Kabemba spent his childhood years in Congo/Kinshasa, where he attended elementary school. His family moved to France at the beginning of his middle school years, so Kabemba attended French schools until they moved again, this time to Maryland. Kabemba finished high school at Bethesda-Chevy Chase.
Because he has moved so many times, Kabemba holds culture and diversity close. Before teaching at Blair, he taught at DuVal High School (in PG County) and Bowie High School, and he says that schools are definitely the most interesting places to work. Teaching high school, for Kabemba, is much more fulfilling than working as a waiter or cab driver, as he once did before getting his degrees from Howard University and Bowie State.
Because he has seen how other high schools work, Kabemba can safely say that Blair is different from other schools, and he loves the differences. He points out that Blair is so diverse, it is as though "Blair is the world in miniature."
The students with so many different interests and backgrounds can really teach their educators a thing or two, according to Kabemba.

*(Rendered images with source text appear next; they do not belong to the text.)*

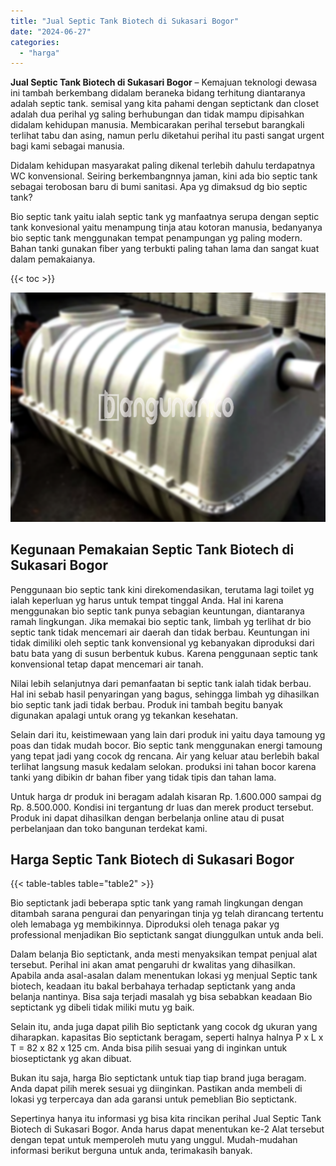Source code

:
 ```yaml
---
title: "Jual Septic Tank Biotech di Sukasari Bogor"
date: "2024-06-27"
categories: 
  - "harga"
---
```


**Jual Septic Tank Biotech di Sukasari Bogor** – Kemajuan teknologi dewasa ini tambah berkembang didalam beraneka bidang terhitung diantaranya adalah septic tank. semisal yang kita pahami dengan septictank dan closet adalah dua perihal yg saling berhubungan dan tidak mampu dipisahkan didalam kehidupan manusia. Membicarakan perihal tersebut barangkali terlihat tabu dan asing, namun perlu diketahui perihal itu pasti sangat urgent bagi kami sebagai manusia.

Didalam kehidupan masyarakat paling dikenal terlebih dahulu terdapatnya WC konvensional. Seiring berkembangnnya jaman, kini ada bio septic tank sebagai terobosan baru di bumi sanitasi. Apa yg dimaksud dg bio septic tank?

Bio septic tank yaitu ialah septic tank yg manfaatnya serupa dengan septic tank konvesional yaitu menampung tinja atau kotoran manusia, bedanyanya bio septic tank menggunakan tempat penampungan yg paling modern. Bahan tanki gunakan fiber yang terbukti paling tahan lama dan sangat kuat dalam pemakaianya.

{{< toc >}}

![Jual Septic Tank Biotech di Sukasari Bogor](/images/jual-bio-septictank-10.png)

## Kegunaan Pemakaian Septic Tank Biotech di Sukasari Bogor

Penggunaan bio septic tank kini direkomendasikan, terutama lagi toilet yg ialah keperluan yg harus untuk tempat tinggal Anda. Hal ini karena menggunakan bio septic tank punya sebagian keuntungan, diantaranya ramah lingkungan. Jika memakai bio septic tank, limbah yg terlihat dr bio septic tank tidak mencemari air daerah dan tidak berbau. Keuntungan ini tidak dimiliki oleh septic tank konvensional yg kebanyakan diproduksi dari batu bata yang di susun berbentuk kubus. Karena penggunaan septic tank konvensional tetap dapat mencemari air tanah.

Nilai lebih selanjutnya dari pemanfaatan bi septic tank ialah tidak berbau. Hal ini sebab hasil penyaringan yang bagus, sehingga limbah yg dihasilkan bio septic tank jadi tidak berbau. Produk ini tambah begitu banyak digunakan apalagi untuk orang yg tekankan kesehatan.

Selain dari itu, keistimewaan yang lain dari produk ini yaitu daya tamoung yg poas dan tidak mudah bocor. Bio septic tank menggunakan energi tamoung yang tepat jadi yang cocok dg rencana. Air yang keluar atau berlebih bakal terlihat langsung masuk kedalam selokan. produksi ini tahan bocor karena tanki yang dibikin dr bahan fiber yang tidak tipis dan tahan lama.

Untuk harga dr produk ini beragam adalah kisaran Rp. 1.600.000 sampai dg Rp. 8.500.000. Kondisi ini tergantung dr luas dan merek product tersebut. Produk ini dapat dihasilkan dengan berbelanja online atau di pusat perbelanjaan dan toko bangunan terdekat kami.

## Harga Septic Tank Biotech di Sukasari Bogor

{{< table-tables table="table2" >}}

Bio septictank jadi beberapa sptic tank yang ramah lingkungan dengan ditambah sarana pengurai dan penyaringan tinja yg telah dirancang tertentu oleh lemabaga yg membikinnya. Diproduksi oleh tenaga pakar yg professional menjadikan Bio septictank sangat diunggulkan untuk anda beli.

Dalam belanja Bio septictank, anda mesti menyaksikan tempat penjual alat tersebut. Perihal ini akan amat pengaruhi dr kwalitas yang dihasilkan. Apabila anda asal-asalan dalam menentukan lokasi yg menjual Septic tank biotech, keadaan itu bakal berbahaya terhadap septictank yang anda belanja nantinya. Bisa saja terjadi masalah yg bisa sebabkan keadaan Bio septictank yg dibeli tidak miliki mutu yg baik.

Selain itu, anda juga dapat pilih Bio septictank yang cocok dg ukuran yang diharapkan. kapasitas Bio septictank beragam, seperti halnya halnya P x L x T = 82 x 82 x 125 cm. Anda bisa pilih sesuai yang di inginkan untuk bioseptictank yg akan dibuat.

Bukan itu saja, harga Bio septictank untuk tiap tiap brand juga beragam. Anda dapat pilih merek sesuai yg diinginkan. Pastikan anda membeli di lokasi yg terpercaya dan ada garansi untuk pemeblian Bio septictank.

Sepertinya hanya itu informasi yg bisa kita rincikan perihal Jual Septic Tank Biotech di Sukasari Bogor. Anda harus dapat menentukan ke-2 Alat tersebut dengan tepat untuk memperoleh mutu yang unggul. Mudah-mudahan informasi berikut berguna untuk anda, terimakasih banyak.

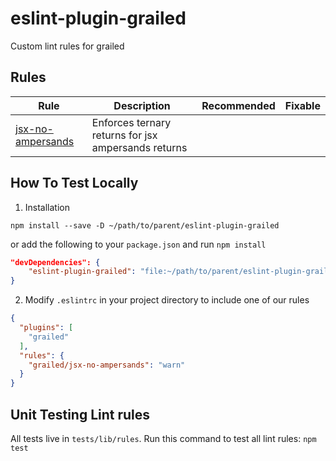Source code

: # eslint-plugin-grailed
Custom lint rules for grailed

## Rules
| Rule              | Description                                         | Recommended | Fixable |
| ----------------- | ----------------------------------------------------| ----------- | ------- |
| [jsx-no-ampersands](https://github.com/grailed-code/eslint-plugin-grailed/blob/main/docs/rules/jsx-no-ampersands.md) | Enforces ternary returns for jsx ampersands returns |             |         |

## How To Test Locally
1. Installation
```
npm install --save -D ~/path/to/parent/eslint-plugin-grailed
```

or add the following to your `package.json` and run `npm install`

```json
"devDependencies": {
    "eslint-plugin-grailed": "file:~/path/to/parent/eslint-plugin-grailed"
}
```

2. Modify `.eslintrc` in your project directory to include one of our rules
```json
{
  "plugins": [
    "grailed"
  ],
  "rules": {
    "grailed/jsx-no-ampersands": "warn"
  }
}
```

## Unit Testing Lint rules
All tests live in `tests/lib/rules`. Run this command to test all lint rules:
``` npm test ```
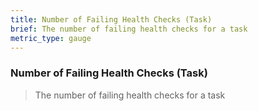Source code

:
 ```yaml
---
title: Number of Failing Health Checks (Task)
brief: The number of failing health checks for a task
metric_type: gauge
---
```

### Number of Failing Health Checks (Task)

> The number of failing health checks for a task
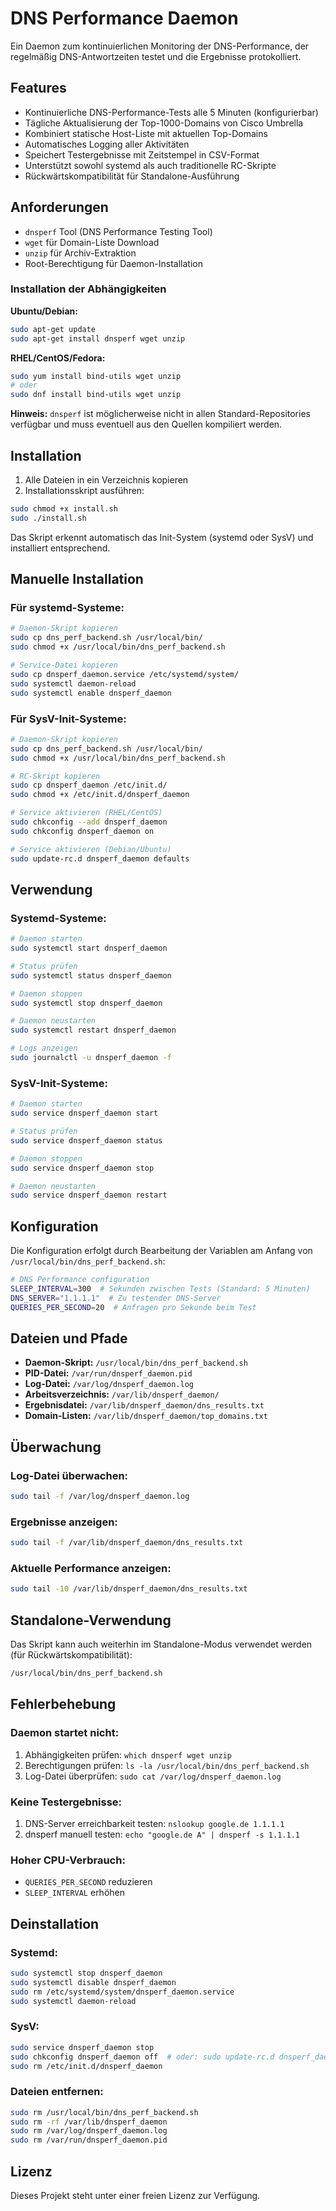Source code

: # DNS Performance Daemon

Ein Daemon zum kontinuierlichen Monitoring der DNS-Performance, der regelmäßig DNS-Antwortzeiten testet und die
Ergebnisse protokolliert.

## Features

- Kontinuierliche DNS-Performance-Tests alle 5 Minuten (konfigurierbar)
- Tägliche Aktualisierung der Top-1000-Domains von Cisco Umbrella
- Kombiniert statische Host-Liste mit aktuellen Top-Domains
- Automatisches Logging aller Aktivitäten
- Speichert Testergebnisse mit Zeitstempel in CSV-Format
- Unterstützt sowohl systemd als auch traditionelle RC-Skripte
- Rückwärtskompatibilität für Standalone-Ausführung

## Anforderungen

- `dnsperf` Tool (DNS Performance Testing Tool)
- `wget` für Domain-Liste Download
- `unzip` für Archiv-Extraktion
- Root-Berechtigung für Daemon-Installation

### Installation der Abhängigkeiten

**Ubuntu/Debian:**

```bash
sudo apt-get update
sudo apt-get install dnsperf wget unzip
```

**RHEL/CentOS/Fedora:**

```bash
sudo yum install bind-utils wget unzip
# oder
sudo dnf install bind-utils wget unzip
```

**Hinweis:** `dnsperf` ist möglicherweise nicht in allen Standard-Repositories verfügbar und muss eventuell aus den
Quellen kompiliert werden.

## Installation

1. Alle Dateien in ein Verzeichnis kopieren
2. Installationsskript ausführen:

```bash
sudo chmod +x install.sh
sudo ./install.sh
```

Das Skript erkennt automatisch das Init-System (systemd oder SysV) und installiert entsprechend.

## Manuelle Installation

### Für systemd-Systeme:

```bash
# Daemon-Skript kopieren
sudo cp dns_perf_backend.sh /usr/local/bin/
sudo chmod +x /usr/local/bin/dns_perf_backend.sh

# Service-Datei kopieren
sudo cp dnsperf_daemon.service /etc/systemd/system/
sudo systemctl daemon-reload
sudo systemctl enable dnsperf_daemon
```

### Für SysV-Init-Systeme:

```bash
# Daemon-Skript kopieren
sudo cp dns_perf_backend.sh /usr/local/bin/
sudo chmod +x /usr/local/bin/dns_perf_backend.sh

# RC-Skript kopieren
sudo cp dnsperf_daemon /etc/init.d/
sudo chmod +x /etc/init.d/dnsperf_daemon

# Service aktivieren (RHEL/CentOS)
sudo chkconfig --add dnsperf_daemon
sudo chkconfig dnsperf_daemon on

# Service aktivieren (Debian/Ubuntu)
sudo update-rc.d dnsperf_daemon defaults
```

## Verwendung

### Systemd-Systeme:

```bash
# Daemon starten
sudo systemctl start dnsperf_daemon

# Status prüfen
sudo systemctl status dnsperf_daemon

# Daemon stoppen
sudo systemctl stop dnsperf_daemon

# Daemon neustarten
sudo systemctl restart dnsperf_daemon

# Logs anzeigen
sudo journalctl -u dnsperf_daemon -f
```

### SysV-Init-Systeme:

```bash
# Daemon starten
sudo service dnsperf_daemon start

# Status prüfen
sudo service dnsperf_daemon status

# Daemon stoppen
sudo service dnsperf_daemon stop

# Daemon neustarten
sudo service dnsperf_daemon restart
```

## Konfiguration

Die Konfiguration erfolgt durch Bearbeitung der Variablen am Anfang von `/usr/local/bin/dns_perf_backend.sh`:

```bash
# DNS Performance configuration
SLEEP_INTERVAL=300  # Sekunden zwischen Tests (Standard: 5 Minuten)
DNS_SERVER="1.1.1.1"  # Zu testender DNS-Server
QUERIES_PER_SECOND=20  # Anfragen pro Sekunde beim Test
```

## Dateien und Pfade

- **Daemon-Skript:** `/usr/local/bin/dns_perf_backend.sh`
- **PID-Datei:** `/var/run/dnsperf_daemon.pid`
- **Log-Datei:** `/var/log/dnsperf_daemon.log`
- **Arbeitsverzeichnis:** `/var/lib/dnsperf_daemon/`
- **Ergebnisdatei:** `/var/lib/dnsperf_daemon/dns_results.txt`
- **Domain-Listen:** `/var/lib/dnsperf_daemon/top_domains.txt`

## Überwachung

### Log-Datei überwachen:

```bash
sudo tail -f /var/log/dnsperf_daemon.log
```

### Ergebnisse anzeigen:

```bash
sudo tail -f /var/lib/dnsperf_daemon/dns_results.txt
```

### Aktuelle Performance anzeigen:

```bash
sudo tail -10 /var/lib/dnsperf_daemon/dns_results.txt
```

## Standalone-Verwendung

Das Skript kann auch weiterhin im Standalone-Modus verwendet werden (für Rückwärtskompatibilität):

```bash
/usr/local/bin/dns_perf_backend.sh
```

## Fehlerbehebung

### Daemon startet nicht:

1. Abhängigkeiten prüfen: `which dnsperf wget unzip`
2. Berechtigungen prüfen: `ls -la /usr/local/bin/dns_perf_backend.sh`
3. Log-Datei überprüfen: `sudo cat /var/log/dnsperf_daemon.log`

### Keine Testergebnisse:

1. DNS-Server erreichbarkeit testen: `nslookup google.de 1.1.1.1`
2. dnsperf manuell testen: `echo "google.de A" | dnsperf -s 1.1.1.1`

### Hoher CPU-Verbrauch:

- `QUERIES_PER_SECOND` reduzieren
- `SLEEP_INTERVAL` erhöhen

## Deinstallation

### Systemd:

```bash
sudo systemctl stop dnsperf_daemon
sudo systemctl disable dnsperf_daemon
sudo rm /etc/systemd/system/dnsperf_daemon.service
sudo systemctl daemon-reload
```

### SysV:

```bash
sudo service dnsperf_daemon stop
sudo chkconfig dnsperf_daemon off  # oder: sudo update-rc.d dnsperf_daemon remove
sudo rm /etc/init.d/dnsperf_daemon
```

### Dateien entfernen:

```bash
sudo rm /usr/local/bin/dns_perf_backend.sh
sudo rm -rf /var/lib/dnsperf_daemon
sudo rm /var/log/dnsperf_daemon.log
sudo rm /var/run/dnsperf_daemon.pid
```

## Lizenz

Dieses Projekt steht unter einer freien Lizenz zur Verfügung.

He always encourages students to share their experiences with him and let him in on what they have learned or come to realize so that he, too, can learn more.
After teaching for 15 years, Kabemba has learned "not to underestimate the learning potential of a child," he says. He has also realized that a good teacher must set high expectations because, if pushed, students will rise to the occasion. Kabemba believes that if students are not pushed to their potential, they will not accomplish as much or try as hard as they could.
Not only do Blazers share their knowledge with Kabemba, but they also share information that they think is truly needed in the real world: "I learn the latest social trends from the students," he says, laughing.
The students have a huge influence on Kabemba's life, and he was also influenced by many people close to him, including college friends and his parents, to become a teacher. He wanted to pass his knowledge on and help further the knowledge of high schoolers today, and everyone close to him encouraged him all the way.
While he is trained in teaching foreign language, Kabemba also hopes to teach his students key life lessons. Over the course of the year, he wants his students to "respect each other, to help the less fortunate and to work hard."